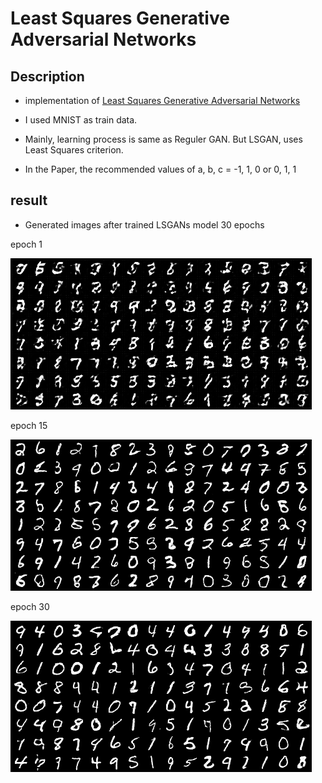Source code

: # Least Squares Generative Adversarial Networks

## Description

- implementation of [Least Squares Generative Adversarial Networks](https://arxiv.org/pdf/1611.04076.pdf)

- I used MNIST as train data.

- Mainly, learning process is same as Reguler GAN. But LSGAN, uses Least Squares criterion.

- In the Paper, the recommended values of a, b, c = -1, 1, 0 or 0, 1, 1

## result

- Generated images after trained LSGANs model 30 epochs

epoch 1

![](./data/generated/epoch_001.png)

epoch 15

![](./data/generated/epoch_015.png)

epoch 30

![](./data/generated/epoch_030.png)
#####
Lines in the records above that carry the word "Squares" are to be located and copied.

RESPONSE TO THE EXERCISE:
: # Least Squares Generative Adversarial Networks
- implementation of [Least Squares Generative Adversarial Networks](https://arxiv.org/pdf/1611.04076.pdf)
- Mainly, learning process is same as Reguler GAN. But LSGAN, uses Least Squares criterion.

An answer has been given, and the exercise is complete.